Write out the entries once more, exactly as they appear.

--- Records supplied Enclosed Below ---

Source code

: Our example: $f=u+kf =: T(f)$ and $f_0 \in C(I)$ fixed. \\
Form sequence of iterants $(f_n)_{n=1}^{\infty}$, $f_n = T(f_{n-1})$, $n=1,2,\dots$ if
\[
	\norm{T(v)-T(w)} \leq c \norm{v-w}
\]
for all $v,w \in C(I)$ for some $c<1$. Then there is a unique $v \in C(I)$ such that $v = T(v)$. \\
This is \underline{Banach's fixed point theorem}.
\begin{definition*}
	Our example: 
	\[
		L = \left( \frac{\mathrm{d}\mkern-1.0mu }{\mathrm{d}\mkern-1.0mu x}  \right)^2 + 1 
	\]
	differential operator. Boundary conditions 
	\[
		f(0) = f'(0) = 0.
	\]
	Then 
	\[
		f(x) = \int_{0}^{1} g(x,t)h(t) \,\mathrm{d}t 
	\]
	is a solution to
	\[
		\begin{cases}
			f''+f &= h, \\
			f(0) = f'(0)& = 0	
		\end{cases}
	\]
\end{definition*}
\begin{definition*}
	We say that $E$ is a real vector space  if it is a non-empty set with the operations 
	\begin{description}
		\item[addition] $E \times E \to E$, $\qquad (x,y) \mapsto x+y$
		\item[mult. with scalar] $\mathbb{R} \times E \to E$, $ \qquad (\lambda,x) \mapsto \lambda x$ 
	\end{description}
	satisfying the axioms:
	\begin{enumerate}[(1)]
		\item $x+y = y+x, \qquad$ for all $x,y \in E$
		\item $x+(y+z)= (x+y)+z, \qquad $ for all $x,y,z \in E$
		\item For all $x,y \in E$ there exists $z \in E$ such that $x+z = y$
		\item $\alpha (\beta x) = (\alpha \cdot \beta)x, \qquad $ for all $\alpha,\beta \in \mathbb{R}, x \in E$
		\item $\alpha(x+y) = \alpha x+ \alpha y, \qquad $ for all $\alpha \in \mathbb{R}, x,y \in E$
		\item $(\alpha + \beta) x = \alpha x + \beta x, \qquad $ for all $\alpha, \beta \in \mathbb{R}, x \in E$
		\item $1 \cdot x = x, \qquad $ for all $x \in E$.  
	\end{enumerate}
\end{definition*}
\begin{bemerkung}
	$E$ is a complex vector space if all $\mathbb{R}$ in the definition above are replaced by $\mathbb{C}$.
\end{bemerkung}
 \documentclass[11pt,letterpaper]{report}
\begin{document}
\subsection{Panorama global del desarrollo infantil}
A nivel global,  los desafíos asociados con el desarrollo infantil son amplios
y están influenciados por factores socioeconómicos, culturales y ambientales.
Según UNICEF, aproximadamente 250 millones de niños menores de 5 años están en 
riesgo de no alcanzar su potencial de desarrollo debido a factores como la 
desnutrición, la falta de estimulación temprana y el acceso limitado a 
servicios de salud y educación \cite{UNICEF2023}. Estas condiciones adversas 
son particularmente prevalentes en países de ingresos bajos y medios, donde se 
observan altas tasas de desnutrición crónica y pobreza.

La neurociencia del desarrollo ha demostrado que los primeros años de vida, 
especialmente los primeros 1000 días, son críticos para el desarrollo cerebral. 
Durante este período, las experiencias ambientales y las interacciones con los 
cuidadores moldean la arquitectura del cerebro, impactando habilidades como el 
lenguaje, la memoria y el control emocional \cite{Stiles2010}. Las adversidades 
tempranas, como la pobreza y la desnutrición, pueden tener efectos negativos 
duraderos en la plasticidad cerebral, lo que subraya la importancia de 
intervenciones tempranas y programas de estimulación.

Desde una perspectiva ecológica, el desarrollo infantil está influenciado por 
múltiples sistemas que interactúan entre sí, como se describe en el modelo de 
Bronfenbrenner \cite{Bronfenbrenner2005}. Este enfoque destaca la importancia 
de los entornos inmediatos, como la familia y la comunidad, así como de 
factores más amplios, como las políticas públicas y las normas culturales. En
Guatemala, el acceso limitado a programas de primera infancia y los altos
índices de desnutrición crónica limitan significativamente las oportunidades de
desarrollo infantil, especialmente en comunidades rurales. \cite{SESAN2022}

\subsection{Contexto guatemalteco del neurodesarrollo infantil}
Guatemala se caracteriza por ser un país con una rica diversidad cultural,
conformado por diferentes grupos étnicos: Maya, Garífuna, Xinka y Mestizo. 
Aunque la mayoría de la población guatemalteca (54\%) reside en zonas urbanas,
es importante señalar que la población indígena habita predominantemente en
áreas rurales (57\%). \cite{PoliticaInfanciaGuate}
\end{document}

--- End of Enclosed Records supplied ---

→ Expected answer
Source code

: Our example: $f=u+kf =: T(f)$ and $f_0 \in C(I)$ fixed. \\
Form sequence of iterants $(f_n)_{n=1}^{\infty}$, $f_n = T(f_{n-1})$, $n=1,2,\dots$ if
\[
	\norm{T(v)-T(w)} \leq c \norm{v-w}
\]
for all $v,w \in C(I)$ for some $c<1$. Then there is a unique $v \in C(I)$ such that $v = T(v)$. \\
This is \underline{Banach's fixed point theorem}.
\begin{definition*}
	Our example: 
	\[
		L = \left( \frac{\mathrm{d}\mkern-1.0mu }{\mathrm{d}\mkern-1.0mu x}  \right)^2 + 1 
	\]
	differential operator. Boundary conditions 
	\[
		f(0) = f'(0) = 0.
	\]
	Then 
	\[
		f(x) = \int_{0}^{1} g(x,t)h(t) \,\mathrm{d}t 
	\]
	is a solution to
	\[
		\begin{cases}
			f''+f &= h, \\
			f(0) = f'(0)& = 0	
		\end{cases}
	\]
\end{definition*}
\begin{definition*}
	We say that $E$ is a real vector space  if it is a non-empty set with the operations 
	\begin{description}
		\item[addition] $E \times E \to E$, $\qquad (x,y) \mapsto x+y$
		\item[mult. with scalar] $\mathbb{R} \times E \to E$, $ \qquad (\lambda,x) \mapsto \lambda x$ 
	\end{description}
	satisfying the axioms:
	\begin{enumerate}[(1)]
		\item $x+y = y+x, \qquad$ for all $x,y \in E$
		\item $x+(y+z)= (x+y)+z, \qquad $ for all $x,y,z \in E$
		\item For all $x,y \in E$ there exists $z \in E$ such that $x+z = y$
		\item $\alpha (\beta x) = (\alpha \cdot \beta)x, \qquad $ for all $\alpha,\beta \in \mathbb{R}, x \in E$
		\item $\alpha(x+y) = \alpha x+ \alpha y, \qquad $ for all $\alpha \in \mathbb{R}, x,y \in E$
		\item $(\alpha + \beta) x = \alpha x + \beta x, \qquad $ for all $\alpha, \beta \in \mathbb{R}, x \in E$
		\item $1 \cdot x = x, \qquad $ for all $x \in E$.  
	\end{enumerate}
\end{definition*}
\begin{bemerkung}
	$E$ is a complex vector space if all $\mathbb{R}$ in the definition above are replaced by $\mathbb{C}$.
\end{bemerkung}
 \documentclass[11pt,letterpaper]{report}
\begin{document}
\subsection{Panorama global del desarrollo infantil}
A nivel global,  los desafíos asociados con el desarrollo infantil son amplios
y están influenciados por factores socioeconómicos, culturales y ambientales.
Según UNICEF, aproximadamente 250 millones de niños menores de 5 años están en 
riesgo de no alcanzar su potencial de desarrollo debido a factores como la 
desnutrición, la falta de estimulación temprana y el acceso limitado a 
servicios de salud y educación \cite{UNICEF2023}. Estas condiciones adversas 
son particularmente prevalentes en países de ingresos bajos y medios, donde se 
observan altas tasas de desnutrición crónica y pobreza.

La neurociencia del desarrollo ha demostrado que los primeros años de vida, 
especialmente los primeros 1000 días, son críticos para el desarrollo cerebral. 
Durante este período, las experiencias ambientales y las interacciones con los 
cuidadores moldean la arquitectura del cerebro, impactando habilidades como el 
lenguaje, la memoria y el control emocional \cite{Stiles2010}. Las adversidades 
tempranas, como la pobreza y la desnutrición, pueden tener efectos negativos 
duraderos en la plasticidad cerebral, lo que subraya la importancia de 
intervenciones tempranas y programas de estimulación.

Desde una perspectiva ecológica, el desarrollo infantil está influenciado por 
múltiples sistemas que interactúan entre sí, como se describe en el modelo de 
Bronfenbrenner \cite{Bronfenbrenner2005}. Este enfoque destaca la importancia 
de los entornos inmediatos, como la familia y la comunidad, así como de 
factores más amplios, como las políticas públicas y las normas culturales. En
Guatemala, el acceso limitado a programas de primera infancia y los altos
índices de desnutrición crónica limitan significativamente las oportunidades de
desarrollo infantil, especialmente en comunidades rurales. \cite{SESAN2022}

\subsection{Contexto guatemalteco del neurodesarrollo infantil}
Guatemala se caracteriza por ser un país con una rica diversidad cultural,
conformado por diferentes grupos étnicos: Maya, Garífuna, Xinka y Mestizo. 
Aunque la mayoría de la población guatemalteca (54\%) reside en zonas urbanas,
es importante señalar que la población indígena habita predominantemente en
áreas rurales (57\%). \cite{PoliticaInfanciaGuate}
\end{document}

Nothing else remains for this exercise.